— Your assignment —
Return, word for word, the lines of the listing below from the one with "i sieci Markowa" through the one with "Identyfikacja kluczowych parametrów", and no other lines.

— Task input —

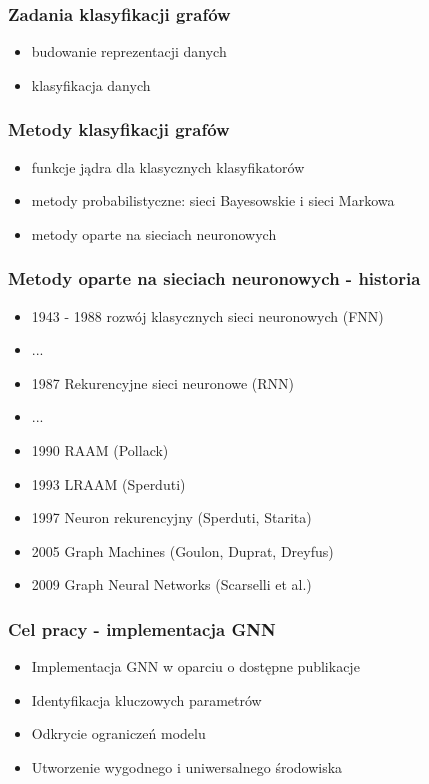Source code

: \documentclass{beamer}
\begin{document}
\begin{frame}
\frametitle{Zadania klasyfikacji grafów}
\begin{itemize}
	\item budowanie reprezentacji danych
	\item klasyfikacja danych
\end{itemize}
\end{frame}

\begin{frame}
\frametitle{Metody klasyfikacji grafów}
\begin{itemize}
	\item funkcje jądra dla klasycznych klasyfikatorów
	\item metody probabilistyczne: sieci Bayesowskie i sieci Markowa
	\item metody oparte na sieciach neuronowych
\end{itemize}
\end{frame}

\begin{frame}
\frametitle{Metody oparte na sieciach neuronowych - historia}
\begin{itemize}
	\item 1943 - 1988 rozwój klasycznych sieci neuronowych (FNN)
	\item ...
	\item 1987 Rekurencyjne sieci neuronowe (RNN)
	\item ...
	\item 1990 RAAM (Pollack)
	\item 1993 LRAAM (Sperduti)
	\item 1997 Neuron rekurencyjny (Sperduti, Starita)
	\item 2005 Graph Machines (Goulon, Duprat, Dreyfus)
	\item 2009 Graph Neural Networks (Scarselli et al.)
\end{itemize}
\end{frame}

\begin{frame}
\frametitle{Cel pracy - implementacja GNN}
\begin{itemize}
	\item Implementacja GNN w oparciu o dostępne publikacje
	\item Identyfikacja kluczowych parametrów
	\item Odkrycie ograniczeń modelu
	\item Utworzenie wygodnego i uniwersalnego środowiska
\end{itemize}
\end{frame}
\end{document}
...
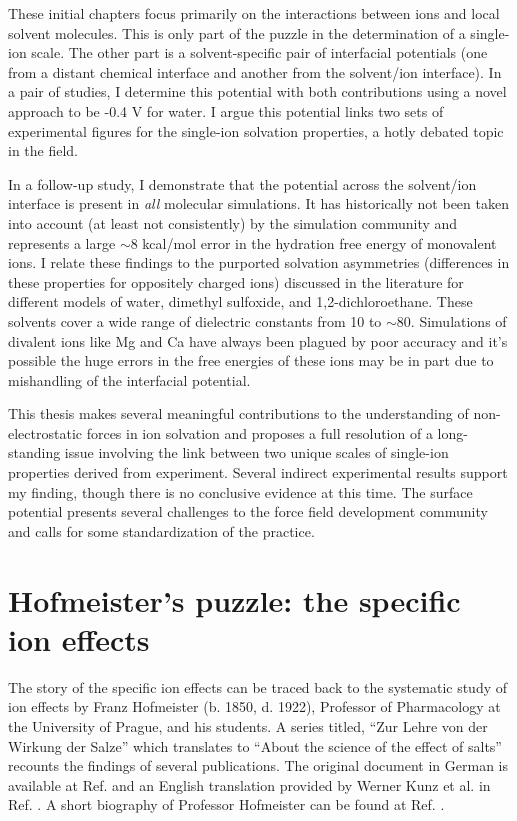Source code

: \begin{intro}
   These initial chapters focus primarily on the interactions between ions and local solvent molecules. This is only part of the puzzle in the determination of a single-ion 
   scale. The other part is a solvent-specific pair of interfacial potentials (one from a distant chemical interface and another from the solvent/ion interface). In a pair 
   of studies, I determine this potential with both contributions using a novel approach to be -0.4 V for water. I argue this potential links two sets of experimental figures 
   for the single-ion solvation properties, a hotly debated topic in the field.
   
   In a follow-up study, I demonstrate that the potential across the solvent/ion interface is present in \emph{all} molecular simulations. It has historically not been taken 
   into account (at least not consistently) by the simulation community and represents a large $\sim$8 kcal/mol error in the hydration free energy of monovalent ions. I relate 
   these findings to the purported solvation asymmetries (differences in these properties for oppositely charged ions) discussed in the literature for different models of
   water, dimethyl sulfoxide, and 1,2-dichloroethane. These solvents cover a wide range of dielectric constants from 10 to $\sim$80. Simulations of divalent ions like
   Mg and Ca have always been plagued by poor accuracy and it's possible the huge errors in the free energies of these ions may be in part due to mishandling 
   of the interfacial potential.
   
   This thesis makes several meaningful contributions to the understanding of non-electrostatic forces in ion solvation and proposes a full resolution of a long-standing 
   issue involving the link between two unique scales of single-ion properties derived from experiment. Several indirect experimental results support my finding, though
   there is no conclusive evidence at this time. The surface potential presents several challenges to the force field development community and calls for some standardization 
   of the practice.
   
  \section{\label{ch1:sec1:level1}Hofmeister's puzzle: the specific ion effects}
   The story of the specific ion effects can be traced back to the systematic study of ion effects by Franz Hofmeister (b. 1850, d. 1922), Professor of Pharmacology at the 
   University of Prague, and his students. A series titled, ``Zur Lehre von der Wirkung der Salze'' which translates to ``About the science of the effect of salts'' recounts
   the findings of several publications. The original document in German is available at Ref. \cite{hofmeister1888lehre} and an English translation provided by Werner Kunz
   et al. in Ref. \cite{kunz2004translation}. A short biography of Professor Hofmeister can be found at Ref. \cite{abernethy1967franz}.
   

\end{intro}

— Answer to this problem —
	\item metody probabilistyczne: sieci Bayesowskie i sieci Markowa
	\item metody oparte na sieciach neuronowych
\end{itemize}
\end{frame}

\begin{frame}
\frametitle{Metody oparte na sieciach neuronowych - historia}
\begin{itemize}
	\item 1943 - 1988 rozwój klasycznych sieci neuronowych (FNN)
	\item ...
	\item 1987 Rekurencyjne sieci neuronowe (RNN)
	\item ...
	\item 1990 RAAM (Pollack)
	\item 1993 LRAAM (Sperduti)
	\item 1997 Neuron rekurencyjny (Sperduti, Starita)
	\item 2005 Graph Machines (Goulon, Duprat, Dreyfus)
	\item 2009 Graph Neural Networks (Scarselli et al.)
\end{itemize}
\end{frame}

\begin{frame}
\frametitle{Cel pracy - implementacja GNN}
\begin{itemize}
	\item Implementacja GNN w oparciu o dostępne publikacje
	\item Identyfikacja kluczowych parametrów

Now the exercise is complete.